* [YOUR GOAL] Look below and pull out each line with the word "global".

* [DATA LISTING]
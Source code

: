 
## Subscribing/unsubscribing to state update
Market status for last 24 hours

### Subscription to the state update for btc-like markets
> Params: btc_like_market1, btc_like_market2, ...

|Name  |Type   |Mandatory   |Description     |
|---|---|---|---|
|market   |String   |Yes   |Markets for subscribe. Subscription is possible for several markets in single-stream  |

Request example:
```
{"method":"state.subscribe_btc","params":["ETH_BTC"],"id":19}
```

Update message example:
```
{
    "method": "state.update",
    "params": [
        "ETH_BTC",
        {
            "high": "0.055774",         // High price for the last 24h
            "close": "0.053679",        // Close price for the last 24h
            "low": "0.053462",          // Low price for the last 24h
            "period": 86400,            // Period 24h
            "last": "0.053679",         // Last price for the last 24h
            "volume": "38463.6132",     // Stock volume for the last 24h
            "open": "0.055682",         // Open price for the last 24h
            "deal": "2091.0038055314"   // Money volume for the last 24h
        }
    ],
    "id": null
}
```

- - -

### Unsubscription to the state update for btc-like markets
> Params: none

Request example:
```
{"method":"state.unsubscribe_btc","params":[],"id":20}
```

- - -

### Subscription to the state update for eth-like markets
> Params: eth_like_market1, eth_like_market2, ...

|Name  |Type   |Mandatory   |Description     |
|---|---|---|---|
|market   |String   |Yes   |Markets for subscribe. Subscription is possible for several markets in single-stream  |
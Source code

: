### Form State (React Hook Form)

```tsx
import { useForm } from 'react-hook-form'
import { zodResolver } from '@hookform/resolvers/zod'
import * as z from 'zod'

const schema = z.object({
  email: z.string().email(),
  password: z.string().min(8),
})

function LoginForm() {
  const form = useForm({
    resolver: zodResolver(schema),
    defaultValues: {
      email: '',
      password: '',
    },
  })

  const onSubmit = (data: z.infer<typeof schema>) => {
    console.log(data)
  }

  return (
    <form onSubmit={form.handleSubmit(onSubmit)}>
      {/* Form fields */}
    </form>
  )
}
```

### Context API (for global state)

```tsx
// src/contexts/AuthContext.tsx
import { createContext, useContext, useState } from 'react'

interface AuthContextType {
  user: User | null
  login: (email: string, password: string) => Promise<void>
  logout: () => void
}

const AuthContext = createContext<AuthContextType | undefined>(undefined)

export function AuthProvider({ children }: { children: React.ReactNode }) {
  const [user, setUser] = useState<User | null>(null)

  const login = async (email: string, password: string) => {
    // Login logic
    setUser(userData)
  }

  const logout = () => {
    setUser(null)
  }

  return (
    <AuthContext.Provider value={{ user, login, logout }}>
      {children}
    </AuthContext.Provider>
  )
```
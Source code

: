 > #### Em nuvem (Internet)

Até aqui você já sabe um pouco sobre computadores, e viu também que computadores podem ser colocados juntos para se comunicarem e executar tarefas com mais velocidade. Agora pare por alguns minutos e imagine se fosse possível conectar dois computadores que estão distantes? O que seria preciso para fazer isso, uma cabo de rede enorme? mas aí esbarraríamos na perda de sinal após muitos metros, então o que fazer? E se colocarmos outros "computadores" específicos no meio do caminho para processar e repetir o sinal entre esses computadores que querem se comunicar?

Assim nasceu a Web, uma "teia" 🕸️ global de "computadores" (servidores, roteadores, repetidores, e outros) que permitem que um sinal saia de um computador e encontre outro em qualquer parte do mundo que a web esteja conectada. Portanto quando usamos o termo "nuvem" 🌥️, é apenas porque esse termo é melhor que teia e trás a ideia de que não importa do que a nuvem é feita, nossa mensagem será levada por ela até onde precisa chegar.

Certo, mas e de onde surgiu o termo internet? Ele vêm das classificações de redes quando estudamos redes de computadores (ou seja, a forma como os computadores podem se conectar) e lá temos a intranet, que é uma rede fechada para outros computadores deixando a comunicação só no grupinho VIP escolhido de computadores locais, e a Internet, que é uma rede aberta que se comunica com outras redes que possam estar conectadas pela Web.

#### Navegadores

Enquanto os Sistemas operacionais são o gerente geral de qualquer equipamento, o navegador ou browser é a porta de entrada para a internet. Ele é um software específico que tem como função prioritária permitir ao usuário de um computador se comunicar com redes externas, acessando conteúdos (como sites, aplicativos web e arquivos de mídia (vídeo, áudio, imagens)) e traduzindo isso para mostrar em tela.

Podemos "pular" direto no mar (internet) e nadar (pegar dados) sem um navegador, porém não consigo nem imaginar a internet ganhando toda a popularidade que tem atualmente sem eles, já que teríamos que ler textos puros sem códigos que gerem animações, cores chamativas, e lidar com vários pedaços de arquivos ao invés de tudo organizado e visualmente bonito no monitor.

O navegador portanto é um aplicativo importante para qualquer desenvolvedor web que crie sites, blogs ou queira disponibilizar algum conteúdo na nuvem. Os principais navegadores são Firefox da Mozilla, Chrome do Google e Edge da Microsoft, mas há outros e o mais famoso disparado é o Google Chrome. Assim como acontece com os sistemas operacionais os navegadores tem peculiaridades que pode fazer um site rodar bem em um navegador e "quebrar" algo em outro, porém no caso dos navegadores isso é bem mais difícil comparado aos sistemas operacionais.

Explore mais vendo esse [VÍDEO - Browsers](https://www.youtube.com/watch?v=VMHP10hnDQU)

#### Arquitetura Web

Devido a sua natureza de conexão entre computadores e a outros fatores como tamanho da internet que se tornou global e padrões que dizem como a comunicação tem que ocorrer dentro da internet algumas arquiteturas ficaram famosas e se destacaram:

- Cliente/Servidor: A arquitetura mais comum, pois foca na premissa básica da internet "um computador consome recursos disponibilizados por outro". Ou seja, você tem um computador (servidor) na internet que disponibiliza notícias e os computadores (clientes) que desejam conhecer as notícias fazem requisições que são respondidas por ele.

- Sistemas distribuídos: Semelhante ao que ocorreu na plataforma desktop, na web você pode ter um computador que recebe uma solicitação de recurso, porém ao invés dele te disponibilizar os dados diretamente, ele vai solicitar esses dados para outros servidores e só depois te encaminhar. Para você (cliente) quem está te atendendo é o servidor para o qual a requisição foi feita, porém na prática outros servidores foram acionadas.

* [TASK OUTPUT]
### Context API (for global state)
Assim nasceu a Web, uma "teia" 🕸️ global de "computadores" (servidores, roteadores, repetidores, e outros) que permitem que um sinal saia de um computador e encontre outro em qualquer parte do mundo que a web esteja conectada. Portanto quando usamos o termo "nuvem" 🌥️, é apenas porque esse termo é melhor que teia e trás a ideia de que não importa do que a nuvem é feita, nossa mensagem será levada por ela até onde precisa chegar.
Devido a sua natureza de conexão entre computadores e a outros fatores como tamanho da internet que se tornou global e padrões que dizem como a comunicação tem que ocorrer dentro da internet algumas arquiteturas ficaram famosas e se destacaram:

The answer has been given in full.